Give back the full listing exactly, setting the pictures aside.

● **The data**
--------------------------------------------------

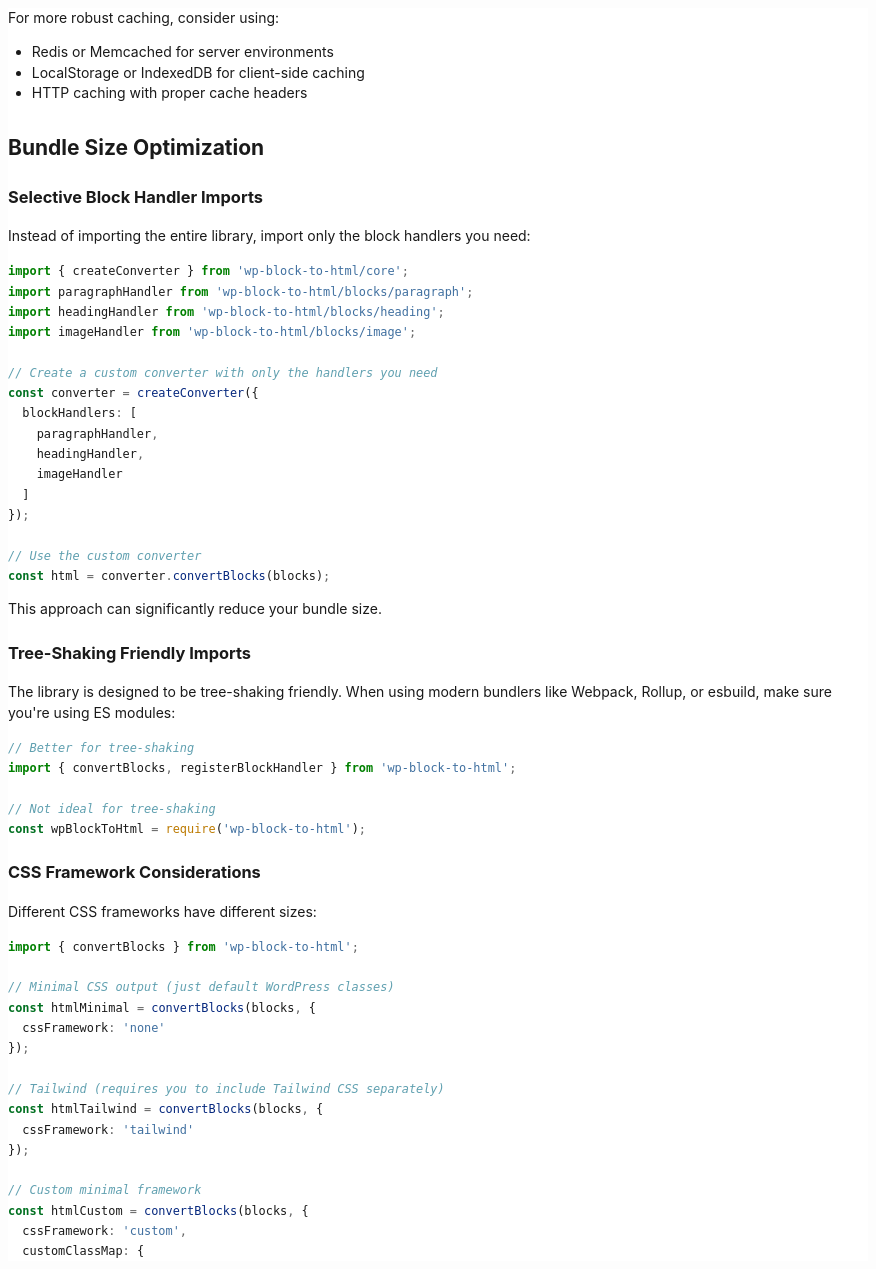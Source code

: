 For more robust caching, consider using:
- Redis or Memcached for server environments
- LocalStorage or IndexedDB for client-side caching
- HTTP caching with proper cache headers

## Bundle Size Optimization

### Selective Block Handler Imports

Instead of importing the entire library, import only the block handlers you need:

```typescript
import { createConverter } from 'wp-block-to-html/core';
import paragraphHandler from 'wp-block-to-html/blocks/paragraph';
import headingHandler from 'wp-block-to-html/blocks/heading';
import imageHandler from 'wp-block-to-html/blocks/image';

// Create a custom converter with only the handlers you need
const converter = createConverter({
  blockHandlers: [
    paragraphHandler,
    headingHandler,
    imageHandler
  ]
});

// Use the custom converter
const html = converter.convertBlocks(blocks);
```

This approach can significantly reduce your bundle size.

### Tree-Shaking Friendly Imports

The library is designed to be tree-shaking friendly. When using modern bundlers like Webpack, Rollup, or esbuild, make sure you're using ES modules:

```typescript
// Better for tree-shaking
import { convertBlocks, registerBlockHandler } from 'wp-block-to-html';

// Not ideal for tree-shaking
const wpBlockToHtml = require('wp-block-to-html');
```

### CSS Framework Considerations

Different CSS frameworks have different sizes:

```typescript
import { convertBlocks } from 'wp-block-to-html';

// Minimal CSS output (just default WordPress classes)
const htmlMinimal = convertBlocks(blocks, {
  cssFramework: 'none'
});

// Tailwind (requires you to include Tailwind CSS separately)
const htmlTailwind = convertBlocks(blocks, {
  cssFramework: 'tailwind'
});

// Custom minimal framework
const htmlCustom = convertBlocks(blocks, {
  cssFramework: 'custom',
  customClassMap: {
```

--------------------------------------------------

● **Solved problem**
Source code

: For more robust caching, consider using:
- Redis or Memcached for server environments
- LocalStorage or IndexedDB for client-side caching
- HTTP caching with proper cache headers

## Bundle Size Optimization

### Selective Block Handler Imports

Instead of importing the entire library, import only the block handlers you need:

```typescript
import { createConverter } from 'wp-block-to-html/core';
import paragraphHandler from 'wp-block-to-html/blocks/paragraph';
import headingHandler from 'wp-block-to-html/blocks/heading';
import imageHandler from 'wp-block-to-html/blocks/image';

// Create a custom converter with only the handlers you need
const converter = createConverter({
  blockHandlers: [
    paragraphHandler,
    headingHandler,
    imageHandler
  ]
});

// Use the custom converter
const html = converter.convertBlocks(blocks);
```

This approach can significantly reduce your bundle size.

### Tree-Shaking Friendly Imports

The library is designed to be tree-shaking friendly. When using modern bundlers like Webpack, Rollup, or esbuild, make sure you're using ES modules:

```typescript
// Better for tree-shaking
import { convertBlocks, registerBlockHandler } from 'wp-block-to-html';

// Not ideal for tree-shaking
const wpBlockToHtml = require('wp-block-to-html');
```

### CSS Framework Considerations

Different CSS frameworks have different sizes:

```typescript
import { convertBlocks } from 'wp-block-to-html';

// Minimal CSS output (just default WordPress classes)
const htmlMinimal = convertBlocks(blocks, {
  cssFramework: 'none'
});

// Tailwind (requires you to include Tailwind CSS separately)
const htmlTailwind = convertBlocks(blocks, {
  cssFramework: 'tailwind'
});

// Custom minimal framework
const htmlCustom = convertBlocks(blocks, {
  cssFramework: 'custom',
  customClassMap: {
```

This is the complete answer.